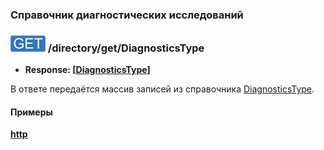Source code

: ### Справочник диагностических исследований

### ![GET](../../../../img/get.png) /directory/get/DiagnosticsType
* **Response: [[DiagnosticsType](../../../../types/types.md#com.siams.med.api.DiagnosticsType)]**

В ответе передаётся массив записей из справочника [DiagnosticsType](../../../../types/types.md#com.siams.med.api.DiagnosticsType).

#### Примеры
**[http](examples/get.md)**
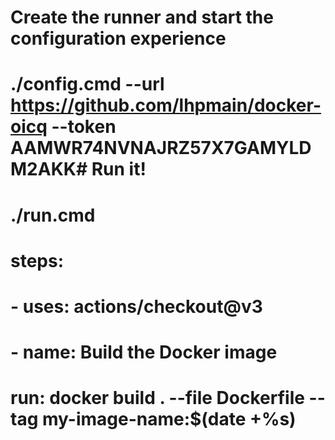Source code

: # Create the runner and start the configuration experience
# ./config.cmd --url https://github.com/lhpmain/docker-oicq --token AAMWR74NVNAJRZ57X7GAMYLDM2AKK# Run it!
#  ./run.cmd

#      steps:
#     - uses: actions/checkout@v3
#   - name: Build the Docker image
#  run: docker build . --file Dockerfile --tag my-image-name:$(date +%s)

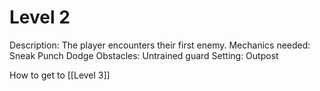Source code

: # Level 2

Description: The player encounters their first enemy.
Mechanics needed: Sneak
Punch
Dodge
Obstacles: Untrained guard
Setting: Outpost

How to get to [[Level 3]] 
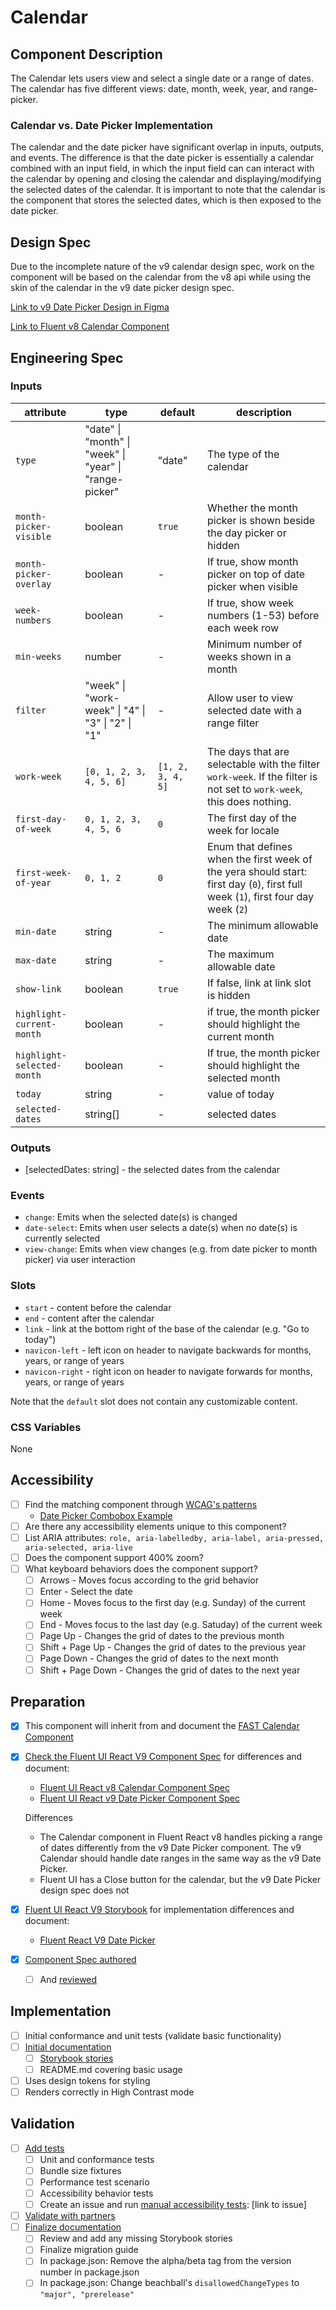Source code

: # Calendar

## Component Description

The Calendar lets users view and select a single date or a range of dates. The calendar has five different views: date, month, week, year, and range-picker.

### Calendar vs. Date Picker Implementation

The calendar and the date picker have significant overlap in inputs, outputs, and events. The difference is that the date picker is essentially a calendar combined with an input field, in which the input field can can interact with the calendar by opening and closing the calendar and displaying/modifying the selected dates of the calendar. It is important to note that the calendar is the component that stores the selected dates, which is then exposed to the date picker.

## Design Spec

Due to the incomplete nature of the v9 calendar design spec, work on the component will be based on the calendar from the v8 api while using the skin of the calendar in the v9 date picker design spec.

[Link to v9 Date Picker Design in Figma](https://www.figma.com/file/9EHmS5y1Rr7DCh7KgJBwuz/DatePicker?type=design&mode=design&t=E6sL2ffuuZfwCSRp-0)

[Link to Fluent v8 Calendar Component](https://developer.microsoft.com/en-us/fluentui#/controls/web/calendar)

## Engineering Spec

### Inputs

| attribute                  | type                                                    | default           | description                                                                                                                       |
| -------------------------- | ------------------------------------------------------- | ----------------- | --------------------------------------------------------------------------------------------------------------------------------- |
| `type`                     | "date" \| "month" \| "week" \| "year" \| "range-picker" | "date"            | The type of the calendar                                                                                                          |
| `month-picker-visible`     | boolean                                                 | `true`            | Whether the month picker is shown beside the day picker or hidden                                                                 |
| `month-picker-overlay`     | boolean                                                 | -                 | If true, show month picker on top of date picker when visible                                                                     |
| `week-numbers`             | boolean                                                 | -                 | If true, show week numbers (1-53) before each week row                                                                            |
| `min-weeks`                | number                                                  | -                 | Minimum number of weeks shown in a month                                                                                          |
| `filter`                   | "week" \| "work-week" \| "4" \| "3" \| "2" \| "1"       | -                 | Allow user to view selected date with a range filter                                                                              |
| `work-week`                | `[0, 1, 2, 3, 4, 5, 6]`                                 | `[1, 2, 3, 4, 5]` | The days that are selectable with the filter `work-week`. If the filter is not set to `work-week`, this does nothing.             |
| `first-day-of-week`        | `0, 1, 2, 3, 4, 5, 6`                                   | `0`               | The first day of the week for locale                                                                                              |
| `first-week-of-year`       | `0, 1, 2`                                               | `0`               | Enum that defines when the first week of the yera should start: first day (`0`), first full week (`1`), first four day week (`2`) |
| `min-date`                 | string                                                  | -                 | The minimum allowable date                                                                                                        |
| `max-date`                 | string                                                  | -                 | The maximum allowable date                                                                                                        |
| `show-link`                | boolean                                                 | `true`            | If false, link at link slot is hidden                                                                                             |
| `highlight-current-month`  | boolean                                                 | -                 | if true, the month picker should highlight the current month                                                                      |
| `highlight-selected-month` | boolean                                                 | -                 | If true, the month picker should highlight the selected month                                                                     |
| `today`                    | string                                                  | -                 | value of today                                                                                                                    |
| `selected-dates`           | string[]                                                | -                 | selected dates                                                                                                                    |

### Outputs

- [selectedDates: string] - the selected dates from the calendar

### Events

- `change`: Emits when the selected date(s) is changed
- `date-select`: Emits when user selects a date(s) when no date(s) is currently selected
- `view-change`: Emits when view changes (e.g. from date picker to month picker) via user interaction

### Slots

- `start` - content before the calendar
- `end` - content after the calendar
- `link` - link at the bottom right of the base of the calendar (e.g. "Go to today")
- `navicon-left` - left icon on header to navigate backwards for months, years, or range of years
- `navicon-right` - right icon on header to navigate forwards for months, years, or range of years

Note that the `default` slot does not contain any customizable content.

### CSS Variables

None

## Accessibility

- [ ] Find the matching component through [WCAG's patterns](https://www.w3.org/WAI/ARIA/apg/patterns/)
  - [Date Picker Combobox Example](https://www.w3.org/WAI/ARIA/apg/patterns/combobox/examples/combobox-datepicker/)
- [ ] Are there any accessibility elements unique to this component?
- [ ] List ARIA attributes: `role, aria-labelledby, aria-label, aria-pressed, aria-selected, aria-live`
- [ ] Does the component support 400% zoom?
- [ ] What keyboard behaviors does the component support?
  - [ ] Arrows - Moves focus according to the grid behavior
  - [ ] Enter - Select the date
  - [ ] Home - Moves focus to the first day (e.g. Sunday) of the current week
  - [ ] End - Moves focus to the last day (e.g. Satuday) of the current week
  - [ ] Page Up - Changes the grid of dates to the previous month
  - [ ] Shift + Page Up - Changes the grid of dates to the previous year
  - [ ] Page Down - Changes the grid of dates to the next month
  - [ ] Shift + Page Down - Changes the grid of dates to the next year

## Preparation

- [x] This component will inherit from and document the [FAST Calendar Component](https://github.com/microsoft/fast/tree/master/packages/web-components/fast-foundation/src/calendar)

- [x] [Check the Fluent UI React V9 Component Spec](https://github.com/microsoft/fluentui/tree/master/specs) for differences and document:

  - [Fluent UI React v8 Calendar Component Spec](https://developer.microsoft.com/en-us/fluentui#/controls/web/calendar)
  - [Fluent UI React v9 Date Picker Component Spec](https://github.com/microsoft/fluentui/blob/master/specs/Datepicker.md)

  Differences

  - The Calendar component in Fluent React v8 handles picking a range of dates differently from the v9 Date Picker component. The v9 Calendar should handle date ranges in the same way as the v9 Date Picker.
  - Fluent UI has a Close button for the calendar, but the v9 Date Picker design spec does not

- [x] [Fluent UI React V9 Storybook](https://aka.ms/fluentui-storybook) for implementation differences and document:

  - [Fluent React V9 Date Picker](https://master--628d031b55e942004ac95df1.chromatic.com/?path=/docs/compat-components-datepicker--default)

- [x] [Component Spec authored](https://github.com/microsoft/fluentui/wiki/Component-Implementation-Guide#component-spec)
  - [ ] And [reviewed](https://github.com/microsoft/fluentui/wiki/Component-Implementation-Guide#spec-review)

## Implementation

- [ ] Initial conformance and unit tests (validate basic functionality)
- [ ] [Initial documentation](https://github.com/microsoft/fluentui/wiki/Component-Implementation-Guide#documentation)
  - [ ] [Storybook stories](https://github.com/microsoft/fluentui/wiki/Component-Implementation-Guide#storybook-stories)
  - [ ] README.md covering basic usage
- [ ] Uses design tokens for styling
- [ ] Renders correctly in High Contrast mode

## Validation

- [ ] [Add tests](https://github.com/microsoft/fluentui/wiki/Component-Implementation-Guide#tests)
  - [ ] Unit and conformance tests
  - [ ] Bundle size fixtures
  - [ ] Performance test scenario
  - [ ] Accessibility behavior tests
  - [ ] Create an issue and run [manual accessibility tests](https://github.com/microsoft/fluentui/wiki/Manual-Accessibility-Review-Checklist): [link to issue]
- [ ] [Validate with partners](https://github.com/microsoft/fluentui/wiki/Component-Implementation-Guide#validation)
- [ ] [Finalize documentation](https://github.com/microsoft/fluentui/wiki/Component-Implementation-Guide#finalize-documentation)
  - [ ] Review and add any missing Storybook stories
  - [ ] Finalize migration guide
  - [ ] In package.json: Remove the alpha/beta tag from the version number in package.json
  - [ ] In package.json: Change beachball's `disallowedChangeTypes` to `"major", "prerelease"`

=-=-=

WORK TO COMPLETE:
Transcribe the lines above between the line holding "- Fluent UI" and the line holding "- [ ] Finalize migration guide", inclusive, exactly as they stand and with nothing added.

RESPONSE AREA:
  - Fluent UI has a Close button for the calendar, but the v9 Date Picker design spec does not

- [x] [Fluent UI React V9 Storybook](https://aka.ms/fluentui-storybook) for implementation differences and document:

  - [Fluent React V9 Date Picker](https://master--628d031b55e942004ac95df1.chromatic.com/?path=/docs/compat-components-datepicker--default)

- [x] [Component Spec authored](https://github.com/microsoft/fluentui/wiki/Component-Implementation-Guide#component-spec)
  - [ ] And [reviewed](https://github.com/microsoft/fluentui/wiki/Component-Implementation-Guide#spec-review)

## Implementation

- [ ] Initial conformance and unit tests (validate basic functionality)
- [ ] [Initial documentation](https://github.com/microsoft/fluentui/wiki/Component-Implementation-Guide#documentation)
  - [ ] [Storybook stories](https://github.com/microsoft/fluentui/wiki/Component-Implementation-Guide#storybook-stories)
  - [ ] README.md covering basic usage
- [ ] Uses design tokens for styling
- [ ] Renders correctly in High Contrast mode

## Validation

- [ ] [Add tests](https://github.com/microsoft/fluentui/wiki/Component-Implementation-Guide#tests)
  - [ ] Unit and conformance tests
  - [ ] Bundle size fixtures
  - [ ] Performance test scenario
  - [ ] Accessibility behavior tests
  - [ ] Create an issue and run [manual accessibility tests](https://github.com/microsoft/fluentui/wiki/Manual-Accessibility-Review-Checklist): [link to issue]
- [ ] [Validate with partners](https://github.com/microsoft/fluentui/wiki/Component-Implementation-Guide#validation)
- [ ] [Finalize documentation](https://github.com/microsoft/fluentui/wiki/Component-Implementation-Guide#finalize-documentation)
  - [ ] Review and add any missing Storybook stories
  - [ ] Finalize migration guide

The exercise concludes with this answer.